Погода хорошая, солнышко пригрело. Погрузка идет очень медленно, уже за полдень. Расседланные лошади гуляют и пасутся по полю. Я смотрел на них и думал, какая судьба всадников этих лошадей. Наверно такая же, как и наша.

Уже прошло 30 минут, а мы все еще стоим. Я смотрю на 4-х солдат с автоматами и думаю, как мне легче всего на ходу выскочить из грузовика. Дядю Колю я спросил: «Вы со мной?» И глазами показываю, выпрыгнуть. Он меня понял и ответил: «Да».

В это время оттуда, где происходит погрузка, слышен какой-то шум. Машина Красного Креста начала двигаться, затем полным ходом помчалась к шоссе. Таня пришла и сообщила, что сотник Попов сошел с ума. Когда его погрузили, он стал посредине грузовика, начал что-то странным голосом петь и управлять «оркестром».

Майор Островский взял его на руки и преподнес его, как в старые времена преподносили жертву Богам, к генералу и его свите. Подержав его перед ними несколько секунд, положил на землю к ногам генерала. Попов продолжал кричать и махать руками. Генерал и майор Островский молча смотрели друг другу в глаза. Они наверно понимали один другого без слов. Затем Островский приподнял Попова и положил его в амбуланс. Амбуланс сразу уехал.

Таня заметила, что у меня правая рука все время тянется под шинель в левую сторону. Она спросила, не сердце ли. Я ответил, что вероятно нервы.

Почему-то я вздрогнул. «Таня, я решил, что эти предатели меня живым к большевикам не довезут», — сказал я. «Скажи моей маме, пусть ждет только один год, но не больше и если ничего не услышите от меня за это время, то будете знать, что случилось со мной». «Если мне не удастся убежать до Юденбурга, то в Юденбурге я хорошо знаю мост и речку, там моя последняя остановка».

Я взял рюкзак, передал Тане и добавил, что чемодан я оставил в лагере.
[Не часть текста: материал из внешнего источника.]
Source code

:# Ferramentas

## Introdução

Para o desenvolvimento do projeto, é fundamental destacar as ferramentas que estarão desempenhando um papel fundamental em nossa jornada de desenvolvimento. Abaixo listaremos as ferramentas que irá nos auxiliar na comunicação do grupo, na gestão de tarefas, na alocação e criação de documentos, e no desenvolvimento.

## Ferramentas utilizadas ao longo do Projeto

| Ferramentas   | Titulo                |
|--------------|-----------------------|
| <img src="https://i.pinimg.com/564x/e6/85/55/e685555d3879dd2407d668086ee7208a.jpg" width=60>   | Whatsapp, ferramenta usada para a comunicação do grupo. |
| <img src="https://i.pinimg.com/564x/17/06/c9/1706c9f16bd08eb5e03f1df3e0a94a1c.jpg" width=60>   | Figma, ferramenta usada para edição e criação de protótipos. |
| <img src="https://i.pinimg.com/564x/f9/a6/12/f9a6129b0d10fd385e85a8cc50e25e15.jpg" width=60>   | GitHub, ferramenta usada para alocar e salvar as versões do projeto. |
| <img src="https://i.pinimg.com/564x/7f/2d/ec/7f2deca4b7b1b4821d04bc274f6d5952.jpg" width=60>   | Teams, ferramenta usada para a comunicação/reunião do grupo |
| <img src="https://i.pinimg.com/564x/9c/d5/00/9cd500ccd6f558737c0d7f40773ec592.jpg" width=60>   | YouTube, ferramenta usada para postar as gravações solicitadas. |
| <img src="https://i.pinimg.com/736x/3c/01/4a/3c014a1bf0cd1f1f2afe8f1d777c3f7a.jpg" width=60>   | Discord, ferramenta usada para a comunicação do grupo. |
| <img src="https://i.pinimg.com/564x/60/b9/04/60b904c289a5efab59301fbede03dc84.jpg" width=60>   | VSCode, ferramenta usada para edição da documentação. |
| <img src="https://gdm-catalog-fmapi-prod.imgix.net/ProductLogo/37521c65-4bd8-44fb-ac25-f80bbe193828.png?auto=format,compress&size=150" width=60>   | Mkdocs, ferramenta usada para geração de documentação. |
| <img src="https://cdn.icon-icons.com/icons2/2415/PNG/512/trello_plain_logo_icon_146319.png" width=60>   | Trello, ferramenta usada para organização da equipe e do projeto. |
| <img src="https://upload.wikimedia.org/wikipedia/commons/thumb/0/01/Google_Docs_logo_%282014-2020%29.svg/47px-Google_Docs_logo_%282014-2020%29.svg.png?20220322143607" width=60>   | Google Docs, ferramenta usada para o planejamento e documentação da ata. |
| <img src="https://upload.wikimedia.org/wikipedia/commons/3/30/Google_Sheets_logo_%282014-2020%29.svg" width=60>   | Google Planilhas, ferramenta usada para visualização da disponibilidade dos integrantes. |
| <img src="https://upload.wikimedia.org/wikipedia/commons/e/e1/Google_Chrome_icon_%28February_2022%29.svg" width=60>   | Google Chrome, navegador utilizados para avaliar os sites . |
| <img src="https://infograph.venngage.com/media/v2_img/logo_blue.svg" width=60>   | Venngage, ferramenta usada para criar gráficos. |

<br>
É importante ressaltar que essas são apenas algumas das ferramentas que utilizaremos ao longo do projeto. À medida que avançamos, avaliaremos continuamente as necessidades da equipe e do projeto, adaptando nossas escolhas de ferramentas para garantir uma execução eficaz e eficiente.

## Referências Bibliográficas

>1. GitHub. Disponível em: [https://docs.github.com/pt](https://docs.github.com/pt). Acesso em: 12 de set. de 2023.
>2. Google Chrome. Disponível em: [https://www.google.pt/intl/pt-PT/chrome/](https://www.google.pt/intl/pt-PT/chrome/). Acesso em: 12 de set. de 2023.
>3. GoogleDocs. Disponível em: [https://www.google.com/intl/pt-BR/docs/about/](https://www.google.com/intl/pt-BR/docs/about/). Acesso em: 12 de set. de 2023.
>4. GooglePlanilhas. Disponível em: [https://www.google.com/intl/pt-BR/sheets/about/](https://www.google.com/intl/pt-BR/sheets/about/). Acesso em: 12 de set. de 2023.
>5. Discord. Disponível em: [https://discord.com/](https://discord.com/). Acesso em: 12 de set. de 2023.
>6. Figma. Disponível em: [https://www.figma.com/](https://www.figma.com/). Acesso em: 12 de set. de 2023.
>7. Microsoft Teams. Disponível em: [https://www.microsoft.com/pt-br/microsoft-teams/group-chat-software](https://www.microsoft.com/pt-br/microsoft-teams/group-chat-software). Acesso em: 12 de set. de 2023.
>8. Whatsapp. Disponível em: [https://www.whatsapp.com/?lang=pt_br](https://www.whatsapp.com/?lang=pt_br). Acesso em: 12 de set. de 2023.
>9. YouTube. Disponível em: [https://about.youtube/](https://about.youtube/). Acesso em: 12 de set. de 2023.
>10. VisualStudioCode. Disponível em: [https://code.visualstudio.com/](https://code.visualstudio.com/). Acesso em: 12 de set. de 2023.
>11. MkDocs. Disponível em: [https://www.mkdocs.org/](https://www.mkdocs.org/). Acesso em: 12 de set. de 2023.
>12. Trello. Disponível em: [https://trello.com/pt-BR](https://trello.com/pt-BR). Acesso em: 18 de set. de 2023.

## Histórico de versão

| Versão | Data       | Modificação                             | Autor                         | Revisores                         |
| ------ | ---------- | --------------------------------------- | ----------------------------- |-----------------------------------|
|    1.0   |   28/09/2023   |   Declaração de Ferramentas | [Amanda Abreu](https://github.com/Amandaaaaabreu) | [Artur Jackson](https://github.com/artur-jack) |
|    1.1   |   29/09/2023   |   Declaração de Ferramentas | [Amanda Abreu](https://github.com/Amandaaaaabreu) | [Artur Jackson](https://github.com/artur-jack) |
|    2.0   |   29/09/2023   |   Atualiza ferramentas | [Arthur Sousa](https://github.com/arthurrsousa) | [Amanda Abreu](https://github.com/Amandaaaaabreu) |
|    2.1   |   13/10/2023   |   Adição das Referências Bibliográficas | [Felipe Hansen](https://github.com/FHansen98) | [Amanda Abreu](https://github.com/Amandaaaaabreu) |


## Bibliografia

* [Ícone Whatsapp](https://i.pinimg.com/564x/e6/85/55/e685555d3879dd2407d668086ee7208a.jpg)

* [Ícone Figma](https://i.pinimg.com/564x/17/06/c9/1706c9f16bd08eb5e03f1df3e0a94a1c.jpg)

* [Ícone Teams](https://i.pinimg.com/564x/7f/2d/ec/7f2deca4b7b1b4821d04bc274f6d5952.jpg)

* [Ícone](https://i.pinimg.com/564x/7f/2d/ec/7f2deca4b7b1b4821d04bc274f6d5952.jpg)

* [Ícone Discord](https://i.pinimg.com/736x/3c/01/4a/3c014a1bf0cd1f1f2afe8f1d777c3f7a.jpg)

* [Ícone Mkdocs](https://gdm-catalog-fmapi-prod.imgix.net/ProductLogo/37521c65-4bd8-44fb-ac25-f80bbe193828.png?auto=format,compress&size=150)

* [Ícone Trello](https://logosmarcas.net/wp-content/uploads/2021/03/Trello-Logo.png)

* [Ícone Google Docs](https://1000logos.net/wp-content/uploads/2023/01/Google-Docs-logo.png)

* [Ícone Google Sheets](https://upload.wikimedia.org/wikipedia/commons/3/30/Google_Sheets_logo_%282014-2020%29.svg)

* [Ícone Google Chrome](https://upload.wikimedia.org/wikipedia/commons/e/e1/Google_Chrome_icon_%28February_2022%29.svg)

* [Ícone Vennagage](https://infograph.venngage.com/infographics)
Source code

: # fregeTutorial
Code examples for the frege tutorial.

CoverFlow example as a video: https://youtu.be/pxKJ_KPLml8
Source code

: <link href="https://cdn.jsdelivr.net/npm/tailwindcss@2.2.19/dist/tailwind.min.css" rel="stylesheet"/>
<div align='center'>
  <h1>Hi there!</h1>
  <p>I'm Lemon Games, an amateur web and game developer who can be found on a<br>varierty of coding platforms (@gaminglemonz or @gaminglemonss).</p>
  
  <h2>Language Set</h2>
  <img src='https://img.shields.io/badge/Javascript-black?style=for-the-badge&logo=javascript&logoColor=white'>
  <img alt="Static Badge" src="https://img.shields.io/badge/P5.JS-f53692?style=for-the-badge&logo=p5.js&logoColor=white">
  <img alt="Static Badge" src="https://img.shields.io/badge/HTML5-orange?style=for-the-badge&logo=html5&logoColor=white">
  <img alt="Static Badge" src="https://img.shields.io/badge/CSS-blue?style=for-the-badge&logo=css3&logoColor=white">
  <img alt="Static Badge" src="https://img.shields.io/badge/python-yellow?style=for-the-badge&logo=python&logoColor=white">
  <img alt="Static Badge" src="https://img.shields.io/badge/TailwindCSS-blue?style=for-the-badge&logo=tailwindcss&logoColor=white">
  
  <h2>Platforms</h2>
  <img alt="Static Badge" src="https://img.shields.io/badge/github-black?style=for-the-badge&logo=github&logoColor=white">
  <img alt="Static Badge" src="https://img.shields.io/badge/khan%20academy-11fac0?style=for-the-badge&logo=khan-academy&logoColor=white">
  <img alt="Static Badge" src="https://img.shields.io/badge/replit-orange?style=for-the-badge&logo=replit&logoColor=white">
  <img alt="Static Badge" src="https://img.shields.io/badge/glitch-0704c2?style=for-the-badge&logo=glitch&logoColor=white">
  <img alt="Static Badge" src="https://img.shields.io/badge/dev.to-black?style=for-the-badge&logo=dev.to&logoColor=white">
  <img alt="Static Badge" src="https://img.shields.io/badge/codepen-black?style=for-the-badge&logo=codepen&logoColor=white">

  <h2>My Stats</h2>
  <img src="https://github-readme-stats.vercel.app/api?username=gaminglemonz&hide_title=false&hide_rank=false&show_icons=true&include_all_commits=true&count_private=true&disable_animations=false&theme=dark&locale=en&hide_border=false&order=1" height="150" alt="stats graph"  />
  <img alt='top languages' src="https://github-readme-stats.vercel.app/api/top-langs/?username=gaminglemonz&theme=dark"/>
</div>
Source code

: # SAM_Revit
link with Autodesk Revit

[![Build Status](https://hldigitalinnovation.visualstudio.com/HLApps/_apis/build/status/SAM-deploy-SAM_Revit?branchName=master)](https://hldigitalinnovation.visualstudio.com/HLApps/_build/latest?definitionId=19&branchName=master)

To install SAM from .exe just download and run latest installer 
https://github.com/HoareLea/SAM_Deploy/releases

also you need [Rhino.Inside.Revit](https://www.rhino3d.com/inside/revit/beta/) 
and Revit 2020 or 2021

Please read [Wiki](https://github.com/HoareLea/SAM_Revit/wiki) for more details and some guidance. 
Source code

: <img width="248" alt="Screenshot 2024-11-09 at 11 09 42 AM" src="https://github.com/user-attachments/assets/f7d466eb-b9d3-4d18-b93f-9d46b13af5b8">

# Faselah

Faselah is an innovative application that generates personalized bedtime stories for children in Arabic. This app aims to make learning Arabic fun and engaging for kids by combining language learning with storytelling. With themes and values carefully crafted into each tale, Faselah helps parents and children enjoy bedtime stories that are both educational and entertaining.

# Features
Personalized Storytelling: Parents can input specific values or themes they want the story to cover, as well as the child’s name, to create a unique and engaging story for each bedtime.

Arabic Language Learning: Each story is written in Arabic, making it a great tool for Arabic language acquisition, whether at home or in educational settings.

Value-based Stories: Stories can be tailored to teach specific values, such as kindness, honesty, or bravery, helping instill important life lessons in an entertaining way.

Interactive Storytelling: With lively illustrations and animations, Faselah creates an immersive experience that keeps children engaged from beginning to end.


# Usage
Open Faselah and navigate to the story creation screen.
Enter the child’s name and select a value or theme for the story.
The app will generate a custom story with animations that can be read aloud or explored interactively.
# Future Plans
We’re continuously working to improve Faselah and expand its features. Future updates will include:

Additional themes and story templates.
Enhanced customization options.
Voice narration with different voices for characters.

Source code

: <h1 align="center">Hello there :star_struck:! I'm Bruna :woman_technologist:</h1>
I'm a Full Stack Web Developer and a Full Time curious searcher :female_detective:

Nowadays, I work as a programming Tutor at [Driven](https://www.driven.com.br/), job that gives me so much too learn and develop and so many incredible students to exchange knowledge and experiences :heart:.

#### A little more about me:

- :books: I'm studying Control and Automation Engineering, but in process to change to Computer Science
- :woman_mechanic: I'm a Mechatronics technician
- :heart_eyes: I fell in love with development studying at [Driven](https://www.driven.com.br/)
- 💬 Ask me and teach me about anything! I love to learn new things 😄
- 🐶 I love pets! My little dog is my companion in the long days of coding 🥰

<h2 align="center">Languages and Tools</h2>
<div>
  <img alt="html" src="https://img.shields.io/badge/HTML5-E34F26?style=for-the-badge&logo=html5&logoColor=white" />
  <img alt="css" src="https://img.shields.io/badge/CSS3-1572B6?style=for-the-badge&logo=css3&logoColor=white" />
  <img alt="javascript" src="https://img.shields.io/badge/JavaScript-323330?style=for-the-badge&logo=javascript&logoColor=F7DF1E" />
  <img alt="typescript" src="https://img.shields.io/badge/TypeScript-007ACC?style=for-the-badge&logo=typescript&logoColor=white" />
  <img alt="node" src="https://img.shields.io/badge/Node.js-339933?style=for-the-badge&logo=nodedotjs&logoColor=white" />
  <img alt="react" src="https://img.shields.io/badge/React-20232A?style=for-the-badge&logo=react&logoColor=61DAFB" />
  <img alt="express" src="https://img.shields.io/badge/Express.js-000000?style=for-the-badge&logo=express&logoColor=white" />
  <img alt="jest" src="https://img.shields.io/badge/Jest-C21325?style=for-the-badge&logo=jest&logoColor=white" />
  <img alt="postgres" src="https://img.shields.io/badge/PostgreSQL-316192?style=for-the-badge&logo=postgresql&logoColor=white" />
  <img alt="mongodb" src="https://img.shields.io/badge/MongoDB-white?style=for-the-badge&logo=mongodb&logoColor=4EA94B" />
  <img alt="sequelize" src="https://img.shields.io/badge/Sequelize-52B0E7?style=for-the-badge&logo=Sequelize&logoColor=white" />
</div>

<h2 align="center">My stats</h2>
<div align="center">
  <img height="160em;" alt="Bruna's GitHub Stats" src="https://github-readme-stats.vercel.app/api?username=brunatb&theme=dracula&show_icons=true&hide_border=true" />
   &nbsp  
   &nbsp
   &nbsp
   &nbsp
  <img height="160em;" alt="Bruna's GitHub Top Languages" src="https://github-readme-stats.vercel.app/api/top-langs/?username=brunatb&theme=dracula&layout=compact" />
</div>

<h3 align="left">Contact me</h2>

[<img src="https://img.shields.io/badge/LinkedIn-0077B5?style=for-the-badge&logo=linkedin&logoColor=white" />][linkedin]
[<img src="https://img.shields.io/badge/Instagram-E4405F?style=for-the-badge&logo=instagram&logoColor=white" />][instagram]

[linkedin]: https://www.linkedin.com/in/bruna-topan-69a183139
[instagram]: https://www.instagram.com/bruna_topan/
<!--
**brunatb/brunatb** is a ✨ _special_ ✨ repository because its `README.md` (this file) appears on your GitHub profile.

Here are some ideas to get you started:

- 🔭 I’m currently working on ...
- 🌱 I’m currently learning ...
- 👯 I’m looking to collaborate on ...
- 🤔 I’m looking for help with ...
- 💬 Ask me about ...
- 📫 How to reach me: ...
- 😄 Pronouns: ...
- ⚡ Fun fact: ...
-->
Затем я расстегнул шинель и начал все вытаскивать из карманов, за исключением папирос и зажигалки, и передавать Тане.

Я вытащил портмоне, достал из него югославянские документы, с десяток фотографий, оставив себе фотографию отца и матери, а все остальное передал Тане. Начал снимать часы, но передумал — авось пригодятся. Таня указала мне пальцем на грудь. «Сними», — сказала она мне. «Нет, этого я не сниму». У меня было три награды: Железный Крест, Крест за хорошую службу и штурмовой значок.

Когда я все отдал Тане, глядя ей в глаза, сказал: «Прощай Таня, да хранит вас всех Господь. Молитесь за меня» и добавил: «По-прежнему, Таня». «Я тоже, Ваня», — ответила она. Это обозначало, что мы любили друг друга.

Со слезами на глазах, Таня с вещами ушла к своей запряженной повозке, где находились вещи. Я сел, на душе тяжело. Рука не дает покоя, все время тянет влево. Сижу и смотрю на фотографию отца и матери. В моей голове, как в фильме, пролетает моя короткая жизнь. Ведь мне только 21 год, я еще жизни не видел. Мне так хочется жить, мне хочется любить, мне хочется, чтоб меня любили. Вспомнил, как в октябре 1941 года мне сказала мама: «Сынок, бросай учиться, пришла пора Кубань и Россию спасать, тебе на службу идти пора».